_Extracted information_.
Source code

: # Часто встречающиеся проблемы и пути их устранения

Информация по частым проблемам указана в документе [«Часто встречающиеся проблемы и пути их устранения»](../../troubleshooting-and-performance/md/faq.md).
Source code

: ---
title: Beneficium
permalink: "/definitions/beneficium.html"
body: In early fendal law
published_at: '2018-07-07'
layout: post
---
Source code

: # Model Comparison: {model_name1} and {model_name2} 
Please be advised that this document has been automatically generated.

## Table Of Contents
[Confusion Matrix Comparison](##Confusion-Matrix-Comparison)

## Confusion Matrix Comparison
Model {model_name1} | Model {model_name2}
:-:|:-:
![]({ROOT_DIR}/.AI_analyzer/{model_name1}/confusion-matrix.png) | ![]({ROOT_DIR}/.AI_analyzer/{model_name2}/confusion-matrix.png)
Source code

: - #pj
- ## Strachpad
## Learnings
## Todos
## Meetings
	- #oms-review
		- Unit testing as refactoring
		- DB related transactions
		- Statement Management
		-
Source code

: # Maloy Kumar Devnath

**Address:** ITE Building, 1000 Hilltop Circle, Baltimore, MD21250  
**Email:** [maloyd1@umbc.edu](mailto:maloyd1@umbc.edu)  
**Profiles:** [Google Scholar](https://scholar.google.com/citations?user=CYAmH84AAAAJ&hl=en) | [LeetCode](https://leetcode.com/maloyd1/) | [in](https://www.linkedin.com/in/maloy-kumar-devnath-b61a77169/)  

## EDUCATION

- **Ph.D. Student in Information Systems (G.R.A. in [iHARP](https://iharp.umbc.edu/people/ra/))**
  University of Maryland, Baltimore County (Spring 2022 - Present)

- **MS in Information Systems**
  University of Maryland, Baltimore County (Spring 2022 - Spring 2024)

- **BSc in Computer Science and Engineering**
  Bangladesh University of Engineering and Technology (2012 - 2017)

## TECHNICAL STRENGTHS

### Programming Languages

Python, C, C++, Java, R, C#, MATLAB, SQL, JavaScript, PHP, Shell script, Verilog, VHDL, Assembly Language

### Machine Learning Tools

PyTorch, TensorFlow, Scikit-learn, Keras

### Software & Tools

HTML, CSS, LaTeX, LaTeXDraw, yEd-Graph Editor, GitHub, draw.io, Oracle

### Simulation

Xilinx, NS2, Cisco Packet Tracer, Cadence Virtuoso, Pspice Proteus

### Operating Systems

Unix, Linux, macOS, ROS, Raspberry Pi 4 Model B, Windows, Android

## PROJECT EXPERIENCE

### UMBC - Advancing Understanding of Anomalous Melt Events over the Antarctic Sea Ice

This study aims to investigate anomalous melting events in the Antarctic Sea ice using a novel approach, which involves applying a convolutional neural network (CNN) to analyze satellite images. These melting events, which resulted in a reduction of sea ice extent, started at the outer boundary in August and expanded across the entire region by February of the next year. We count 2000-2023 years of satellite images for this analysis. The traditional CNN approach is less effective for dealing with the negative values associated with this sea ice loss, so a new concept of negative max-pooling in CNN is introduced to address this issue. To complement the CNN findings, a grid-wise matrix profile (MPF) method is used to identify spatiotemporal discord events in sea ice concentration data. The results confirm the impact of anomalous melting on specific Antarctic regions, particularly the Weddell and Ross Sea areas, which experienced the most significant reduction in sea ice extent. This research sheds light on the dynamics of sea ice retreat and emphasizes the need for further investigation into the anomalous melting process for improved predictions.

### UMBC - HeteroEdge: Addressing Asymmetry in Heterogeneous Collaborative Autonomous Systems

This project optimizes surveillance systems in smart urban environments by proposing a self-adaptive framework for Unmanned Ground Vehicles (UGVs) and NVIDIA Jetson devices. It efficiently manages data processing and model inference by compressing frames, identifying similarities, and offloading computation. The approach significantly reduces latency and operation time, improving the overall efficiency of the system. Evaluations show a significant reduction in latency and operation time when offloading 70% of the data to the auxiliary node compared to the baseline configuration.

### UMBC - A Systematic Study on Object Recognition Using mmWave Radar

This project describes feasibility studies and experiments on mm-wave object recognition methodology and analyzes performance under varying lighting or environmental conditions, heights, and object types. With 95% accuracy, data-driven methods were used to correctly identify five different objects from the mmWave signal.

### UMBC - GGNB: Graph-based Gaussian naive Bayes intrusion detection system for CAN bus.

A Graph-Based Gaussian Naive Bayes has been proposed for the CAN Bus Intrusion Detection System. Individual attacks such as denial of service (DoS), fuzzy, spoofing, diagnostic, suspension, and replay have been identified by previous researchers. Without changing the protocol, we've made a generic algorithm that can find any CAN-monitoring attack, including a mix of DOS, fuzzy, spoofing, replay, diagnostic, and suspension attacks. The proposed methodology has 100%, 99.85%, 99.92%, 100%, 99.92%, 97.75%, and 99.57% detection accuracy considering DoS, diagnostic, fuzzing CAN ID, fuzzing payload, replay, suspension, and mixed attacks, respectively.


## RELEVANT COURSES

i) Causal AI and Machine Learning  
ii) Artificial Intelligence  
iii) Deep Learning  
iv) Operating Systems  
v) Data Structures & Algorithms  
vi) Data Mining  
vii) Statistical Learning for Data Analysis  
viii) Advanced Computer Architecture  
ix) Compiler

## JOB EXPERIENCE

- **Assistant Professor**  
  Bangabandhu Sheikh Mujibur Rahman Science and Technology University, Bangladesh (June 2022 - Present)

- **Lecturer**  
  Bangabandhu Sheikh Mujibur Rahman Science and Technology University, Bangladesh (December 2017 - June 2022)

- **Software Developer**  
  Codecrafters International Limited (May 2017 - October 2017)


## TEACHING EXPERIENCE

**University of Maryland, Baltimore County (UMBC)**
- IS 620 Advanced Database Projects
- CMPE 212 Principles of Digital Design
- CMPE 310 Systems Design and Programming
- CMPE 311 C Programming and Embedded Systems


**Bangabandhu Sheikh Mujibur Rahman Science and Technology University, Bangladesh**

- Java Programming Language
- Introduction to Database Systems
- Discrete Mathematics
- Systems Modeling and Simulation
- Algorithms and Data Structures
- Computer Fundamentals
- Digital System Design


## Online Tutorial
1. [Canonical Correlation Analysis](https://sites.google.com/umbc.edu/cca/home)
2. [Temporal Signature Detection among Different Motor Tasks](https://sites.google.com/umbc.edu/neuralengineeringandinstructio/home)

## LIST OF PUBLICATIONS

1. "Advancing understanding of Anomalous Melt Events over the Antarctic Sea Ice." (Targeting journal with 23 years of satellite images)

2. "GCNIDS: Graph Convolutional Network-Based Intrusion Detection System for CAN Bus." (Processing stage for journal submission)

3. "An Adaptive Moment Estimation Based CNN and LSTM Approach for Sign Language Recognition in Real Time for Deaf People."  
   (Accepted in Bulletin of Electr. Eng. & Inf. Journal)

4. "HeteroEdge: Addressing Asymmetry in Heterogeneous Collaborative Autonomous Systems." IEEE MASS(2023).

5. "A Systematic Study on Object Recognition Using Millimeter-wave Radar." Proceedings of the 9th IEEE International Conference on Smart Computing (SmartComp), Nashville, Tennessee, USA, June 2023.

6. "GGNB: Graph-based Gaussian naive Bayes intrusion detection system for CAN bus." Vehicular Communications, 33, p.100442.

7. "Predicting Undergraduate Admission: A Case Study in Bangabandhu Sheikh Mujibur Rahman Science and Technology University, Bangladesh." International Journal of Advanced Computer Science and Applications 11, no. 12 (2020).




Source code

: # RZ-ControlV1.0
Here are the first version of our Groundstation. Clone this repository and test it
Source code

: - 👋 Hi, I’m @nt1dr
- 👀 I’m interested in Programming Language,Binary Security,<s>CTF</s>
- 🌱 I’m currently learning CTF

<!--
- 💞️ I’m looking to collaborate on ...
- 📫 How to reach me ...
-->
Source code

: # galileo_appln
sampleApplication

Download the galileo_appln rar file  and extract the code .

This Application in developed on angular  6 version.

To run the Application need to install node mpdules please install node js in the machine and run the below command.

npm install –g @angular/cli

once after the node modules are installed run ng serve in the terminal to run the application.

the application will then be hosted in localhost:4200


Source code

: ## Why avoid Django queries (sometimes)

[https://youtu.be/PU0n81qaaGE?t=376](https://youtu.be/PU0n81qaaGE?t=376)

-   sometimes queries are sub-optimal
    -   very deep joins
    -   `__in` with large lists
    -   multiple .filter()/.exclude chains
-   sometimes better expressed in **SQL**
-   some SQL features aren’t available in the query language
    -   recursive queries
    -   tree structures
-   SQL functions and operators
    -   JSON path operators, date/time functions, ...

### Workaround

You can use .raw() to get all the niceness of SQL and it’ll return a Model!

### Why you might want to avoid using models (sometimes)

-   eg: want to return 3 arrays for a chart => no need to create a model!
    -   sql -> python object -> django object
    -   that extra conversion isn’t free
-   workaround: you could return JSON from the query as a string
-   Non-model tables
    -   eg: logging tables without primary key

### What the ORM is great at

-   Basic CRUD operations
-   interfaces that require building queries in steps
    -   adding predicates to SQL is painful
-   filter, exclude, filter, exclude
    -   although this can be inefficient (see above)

_What you need to do_. Up to and including the line with "### UMBC - Advancing", print every line of the records from the start.

_Output for this exercise_.
Source code

: # Часто встречающиеся проблемы и пути их устранения

Информация по частым проблемам указана в документе [«Часто встречающиеся проблемы и пути их устранения»](../../troubleshooting-and-performance/md/faq.md).
Source code

: ---
title: Beneficium
permalink: "/definitions/beneficium.html"
body: In early fendal law
published_at: '2018-07-07'
layout: post
---
Source code

: # Model Comparison: {model_name1} and {model_name2} 
Please be advised that this document has been automatically generated.

## Table Of Contents
[Confusion Matrix Comparison](##Confusion-Matrix-Comparison)

## Confusion Matrix Comparison
Model {model_name1} | Model {model_name2}
:-:|:-:
![]({ROOT_DIR}/.AI_analyzer/{model_name1}/confusion-matrix.png) | ![]({ROOT_DIR}/.AI_analyzer/{model_name2}/confusion-matrix.png)
Source code

: - #pj
- ## Strachpad
## Learnings
## Todos
## Meetings
	- #oms-review
		- Unit testing as refactoring
		- DB related transactions
		- Statement Management
		-
Source code

: # Maloy Kumar Devnath

**Address:** ITE Building, 1000 Hilltop Circle, Baltimore, MD21250  
**Email:** [maloyd1@umbc.edu](mailto:maloyd1@umbc.edu)  
**Profiles:** [Google Scholar](https://scholar.google.com/citations?user=CYAmH84AAAAJ&hl=en) | [LeetCode](https://leetcode.com/maloyd1/) | [in](https://www.linkedin.com/in/maloy-kumar-devnath-b61a77169/)  

## EDUCATION

- **Ph.D. Student in Information Systems (G.R.A. in [iHARP](https://iharp.umbc.edu/people/ra/))**
  University of Maryland, Baltimore County (Spring 2022 - Present)

- **MS in Information Systems**
  University of Maryland, Baltimore County (Spring 2022 - Spring 2024)

- **BSc in Computer Science and Engineering**
  Bangladesh University of Engineering and Technology (2012 - 2017)

## TECHNICAL STRENGTHS

### Programming Languages

Python, C, C++, Java, R, C#, MATLAB, SQL, JavaScript, PHP, Shell script, Verilog, VHDL, Assembly Language

### Machine Learning Tools

PyTorch, TensorFlow, Scikit-learn, Keras

### Software & Tools

HTML, CSS, LaTeX, LaTeXDraw, yEd-Graph Editor, GitHub, draw.io, Oracle

### Simulation

Xilinx, NS2, Cisco Packet Tracer, Cadence Virtuoso, Pspice Proteus

### Operating Systems

Unix, Linux, macOS, ROS, Raspberry Pi 4 Model B, Windows, Android

## PROJECT EXPERIENCE

### UMBC - Advancing Understanding of Anomalous Melt Events over the Antarctic Sea Ice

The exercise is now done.